Os agente biodeterioradores da madeira podem estar no ambiente e atacar a porta de madeira, já que a biodeterioração é uma característica inerente à madeira. Assim, o construtor também tem um papel importante para prevenir patologias causadas por insetos. A norma especifica que seja realizada inspeção e limpeza do solo da área da construção e que não permita o acúmulo de resíduos de madeira no solo, pois esses são fatores que facilitam a proliferação de xilófagos e a ocorrência de futuros ataques aos produtos de madeira, incluindo as portas.
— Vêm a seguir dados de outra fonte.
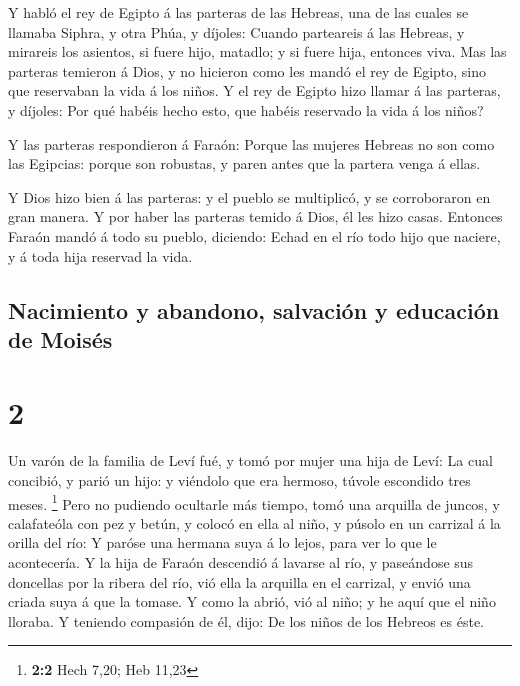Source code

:  Y habló el rey de Egipto á las parteras de las Hebreas,
una de las cuales se llamaba Siphra, y otra Phúa, y díjoles:
 Cuando parteareis á las Hebreas, y mirareis los
asientos, si fuere hijo, matadlo; y si fuere hija, entonces viva.
 Mas las parteras temieron á Dios, y no hicieron como les
mandó el rey de Egipto, sino que reservaban la vida á los niños.
 Y el rey de Egipto hizo llamar á las parteras, y
díjoles: Por qué habéis hecho esto, que habéis reservado la vida á los
niños?

 Y las parteras respondieron á Faraón: Porque las mujeres
Hebreas no son como las Egipcias: porque son robustas, y paren antes que
la partera venga á ellas.

 Y Dios hizo bien á las parteras: y el pueblo se
multiplicó, y se corroboraron en gran manera.  Y por
haber las parteras temido á Dios, él les hizo casas. 
Entonces Faraón mandó á todo su pueblo, diciendo: Echad en el río todo
hijo que naciere, y á toda hija reservad la vida.

\hypertarget{nacimiento-y-abandono-salvaciuxf3n-y-educaciuxf3n-de-moisuxe9s}{%
\subsection{Nacimiento y abandono, salvación y educación de
Moisés}\label{nacimiento-y-abandono-salvaciuxf3n-y-educaciuxf3n-de-moisuxe9s}}

\hypertarget{section-1}{%
\section{2}\label{section-1}}

 Un varón de la familia de Leví fué, y tomó por mujer una
hija de Leví:  La cual concibió, y parió un hijo: y
viéndolo que era hermoso, túvole escondido tres meses. \footnote{\textbf{2:2}
  Hech 7,20; Heb 11,23}  Pero no pudiendo ocultarle más
tiempo, tomó una arquilla de juncos, y calafateóla con pez y betún, y
colocó en ella al niño, y púsolo en un carrizal á la orilla del río:
 Y paróse una hermana suya á lo lejos, para ver lo que le
acontecería.  Y la hija de Faraón descendió á lavarse al
río, y paseándose sus doncellas por la ribera del río, vió ella la
arquilla en el carrizal, y envió una criada suya á que la tomase.
 Y como la abrió, vió al niño; y he aquí que el niño
lloraba. Y teniendo compasión de él, dijo: De los niños de los Hebreos
es éste.

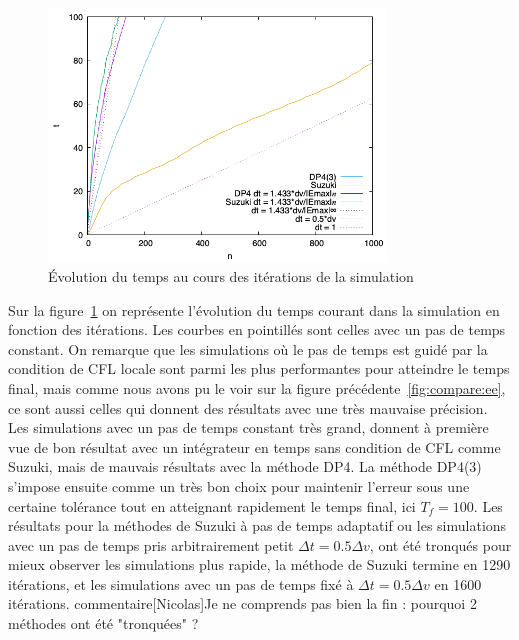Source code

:\begin{figure}[h]
  \centering
  \includegraphics[width=0.8\textwidth]{img/compare_time_dtt}
  \caption{Évolution du temps au cours des itérations de la simulation}
  \label{fig:compare:time:dtt}
\end{figure}

Sur la figure~\ref{fig:compare:time:dtt} on représente l'évolution du temps courant dans la simulation en fonction des itérations. Les courbes en pointillés sont celles avec un pas de temps constant. On remarque que les simulations où le pas de temps est guidé par la condition de CFL locale sont parmi les plus performantes pour atteindre le temps final, mais comme nous avons pu le voir sur la figure précédente~\ref{fig:compare:ee}, ce sont aussi celles qui donnent des résultats avec une très mauvaise précision. Les simulations avec un pas de temps constant très grand, donnent à première vue de bon résultat avec un intégrateur en temps sans condition de CFL comme Suzuki, mais de mauvais résultats avec la méthode DP4. La méthode DP4(3) s'impose ensuite comme un très bon choix pour maintenir l'erreur sous une certaine tolérance tout en atteignant rapidement le temps final, ici $T_f=100$. Les résultats pour la méthodes de Suzuki à pas de temps adaptatif ou les simulations avec un pas de temps pris arbitrairement petit $\Delta t = 0.5\Delta v$, ont été tronqués pour mieux observer les simulations plus rapide, la méthode de Suzuki termine en 1290 itérations, et les simulations avec un pas de temps fixé à $\Delta t = 0.5\Delta v$ en 1600 itérations.
commentaire[Nicolas]{Je ne comprends pas bien la fin : pourquoi 2 m\'ethodes ont \'et\'e "tronqu\'ees" ? }

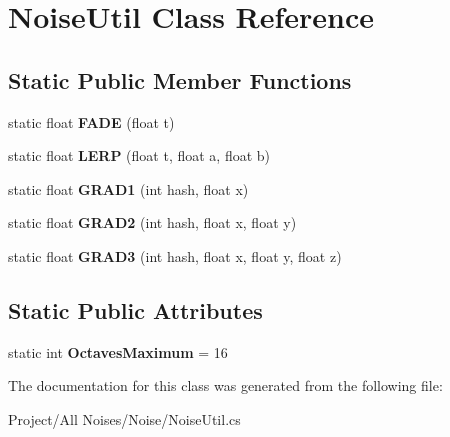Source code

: \hypertarget{class_noise_util}{}\section{Noise\+Util Class Reference}
\label{class_noise_util}
\subsection*{Static Public Member Functions}
\begin{DoxyCompactItemize}
\item 
\mbox{\label{class_noise_util_a0b86dd13deace2f2e95c562f1d123d61}} 
static float {\bfseries F\+A\+DE} (float t)
\item 
\mbox{\label{class_noise_util_ae03f5fa651180f0aa22c9ed54baf6c50}} 
static float {\bfseries L\+E\+RP} (float t, float a, float b)
\item 
\mbox{\label{class_noise_util_a953eb5cfd98c62cade6658e8daf9c19c}} 
static float {\bfseries G\+R\+A\+D1} (int hash, float x)
\item 
\mbox{\label{class_noise_util_a4464da19a847e00a3da1c4ba67b9e346}} 
static float {\bfseries G\+R\+A\+D2} (int hash, float x, float y)
\item 
\mbox{\label{class_noise_util_a1ff08c1b69b5696273722a486751bde0}} 
static float {\bfseries G\+R\+A\+D3} (int hash, float x, float y, float z)
\end{DoxyCompactItemize}
\subsection*{Static Public Attributes}
\begin{DoxyCompactItemize}
\item 
\mbox{\label{class_noise_util_ade7e89a74f0997ca095b1fa017e30a03}} 
static int {\bfseries Octaves\+Maximum} = 16
\end{DoxyCompactItemize}


The documentation for this class was generated from the following file\+:\begin{DoxyCompactItemize}
\item 
Project/\+All Noises/\+Noise/Noise\+Util.\+cs\end{DoxyCompactItemize}
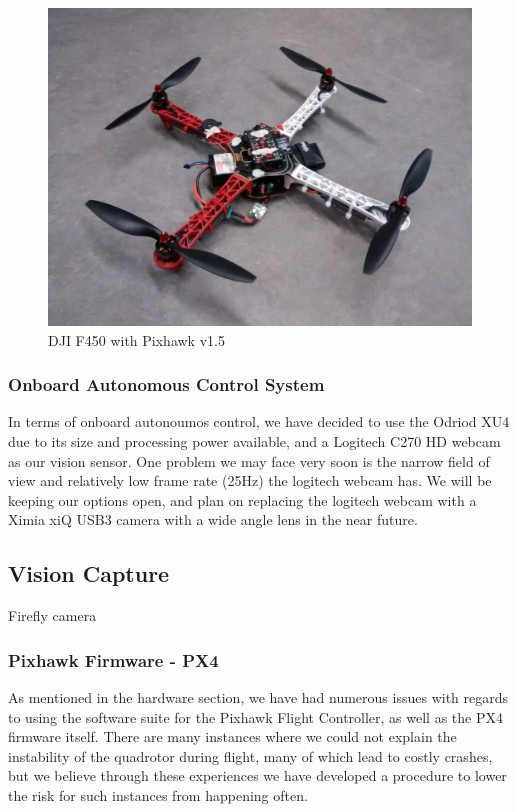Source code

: \documentclass[11pt, twocolumn]{article}
\begin{document}
\begin{figure}[H]
	\centering
	\includegraphics[width=0.8\linewidth]{images/quadrotor.jpg}
	\caption{DJI F450 with Pixhawk v1.5}
\end{figure}

\subsubsection{Onboard Autonomous Control System}
In terms of onboard autonoumos control, we have decided to use the Odriod XU4 due to its size and processing power available, and a Logitech C270 HD webcam as our vision sensor. One problem we may face very soon is the narrow field of view and relatively low frame rate (25Hz) the logitech webcam has. We will be keeping our options open, and plan on replacing the logitech webcam with a Ximia xiQ USB3 camera with a wide angle lens in the near future.

\subsection{Vision Capture}
Firefly camera

\subsubsection{Pixhawk Firmware - PX4}
As mentioned in the hardware section, we have had numerous issues with regards to using the software suite for the Pixhawk Flight Controller, as well as the PX4 firmware itself. There are many instances where we could not explain the instability of the quadrotor during flight, many of which lead to costly crashes, but we believe through these experiences we have developed a procedure to lower the risk for such instances from happening often.
\end{document}
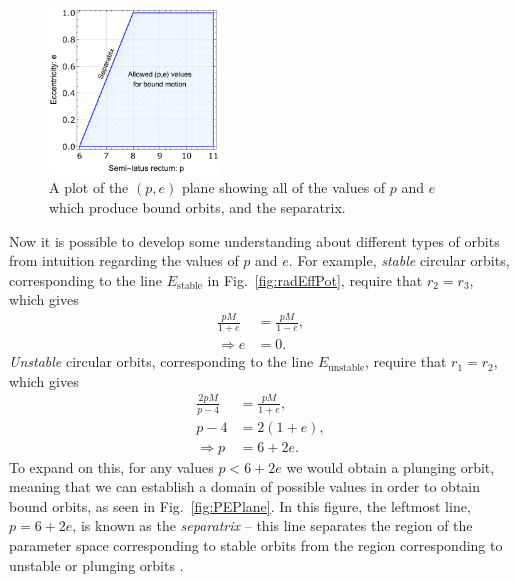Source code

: \begin{figure}
    \centering
    \includegraphics[width=0.4\textwidth]{images/PEPlane.pdf}
    \caption[Plot of $(p,e)$-plane with separatrix]{A plot of the $(p,e)$ plane showing all of the values of $p$ and $e$ which produce bound orbits, and the separatrix.}
    \label{fig:PEPlane}
\end{figure}
\noindent
Now it is possible to develop some understanding about different types of orbits from intuition regarding the values of $p$ and $e$.
For example, \textit{stable} circular orbits, corresponding to the line $E_\text{stable}$ in Fig.~\eqref{fig:radEffPot}, require that $r_2=r_3$, which gives
\begin{align}
    \frac{pM}{1+e}&=\frac{pM}{1-e},\\
    \Rightarrow e&=0.
\end{align}
\noindent
\textit{Unstable} circular orbits, corresponding to the line $E_\text{unstable}$, require that $r_1=r_2$, which gives
\begin{align}
    \frac{2pM}{p-4}&=\frac{pM}{1+e},\\
    p-4&=2(1+e),\\
    \Rightarrow p&=6+2e.
\end{align}
To expand on this, for any values $p<6+2e$ we would obtain a plunging orbit, meaning that we can establish a domain of possible values in order to obtain bound orbits, as seen in Fig.~\eqref{fig:PEPlane}.
In this figure, the leftmost line, $p=6+2e$, is known as the \textit{separatrix} -- this line separates the region of the parameter space corresponding to stable orbits from the region corresponding to unstable or plunging orbits \cite{nielsLastStableOrbit}.\\


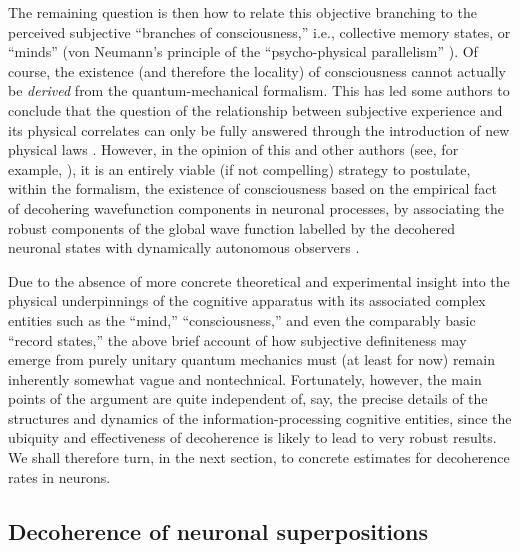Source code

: \documentclass[twocolumn,aps,floatfix,amsmath,amssymb,showpacs,nofootinbib]{revtex4}
\begin{document}
The remaining question is then how to relate this objective branching
to the perceived subjective ``branches of consciousness,'' i.e.,
collective memory states, or ``minds'' (von Neumann's principle of the
``psycho-physical parallelism'' \cite{Neumann:1932:gq}). Of course,
the existence (and therefore the locality) of consciousness cannot
actually be {\em derived} from the quantum-mechanical formalism. This
has led some authors to conclude that the question of the relationship
between subjective experience and its physical correlates can only be
fully answered through the introduction of new physical laws
\cite{Donald:2002:um}.  However, in the opinion of this and other
authors (see, for example, \cite{Zeh:2000:rr,Zeh:2004:zm}), it is an
entirely viable (if not compelling) strategy to postulate, within the formalism, the
existence of consciousness based on the empirical fact of decohering
wavefunction components in neuronal processes, by associating the
robust components of the global wave function labelled by the
decohered neuronal states with dynamically autonomous observers
\cite{Zeh:1970:yt,Zeh:1973:wq,Lockwood:1996:pu,Zurek:1998:re,%
Zeh:2000:rr,Zurek:2002:ii,Zeh:2004:zm,Zurek:2004:yb}.

Due to the absence of more concrete theoretical and experimental
insight into the physical underpinnings of the cognitive apparatus
with its associated complex entities such as the ``mind,''
``consciousness,'' and even the comparably basic ``record states,''
the above brief account of how subjective definiteness may emerge from
purely unitary quantum mechanics must (at least for now) remain
inherently somewhat vague and nontechnical. Fortunately, however, the
main points of the argument are quite independent of, say, the precise
details of the structures and dynamics of the information-processing
cognitive entities, since the ubiquity and effectiveness of
decoherence is likely to lead to very robust results.  We shall
therefore turn, in the next section, to concrete estimates for 
decoherence rates in neurons.



\subsection{Decoherence of neuronal superpositions}
\end{document}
Outras medidas recomendadas são a prevenção no entorno da construção, como cuidados com as árvores, e a limpeza do solo.

A especificação do nível de resistência a xilófagos da porta para os diversos ambientes em que a porta será inserida é de responsabilidade do construtor, o qual deve considerar o ambiente litorâneo mais agressivo e, portanto, um nível de durabilidade intermediário ou superior.

Vale lembrar ainda que qualquer ocorrência de ataques de organismos xilófagos deve ser tomada uma providência de forma imediata pelo usuário, com a ajuda de uma empresa especializada, para a manutenção da vida útil de projeto (VUP) da porta de madeira.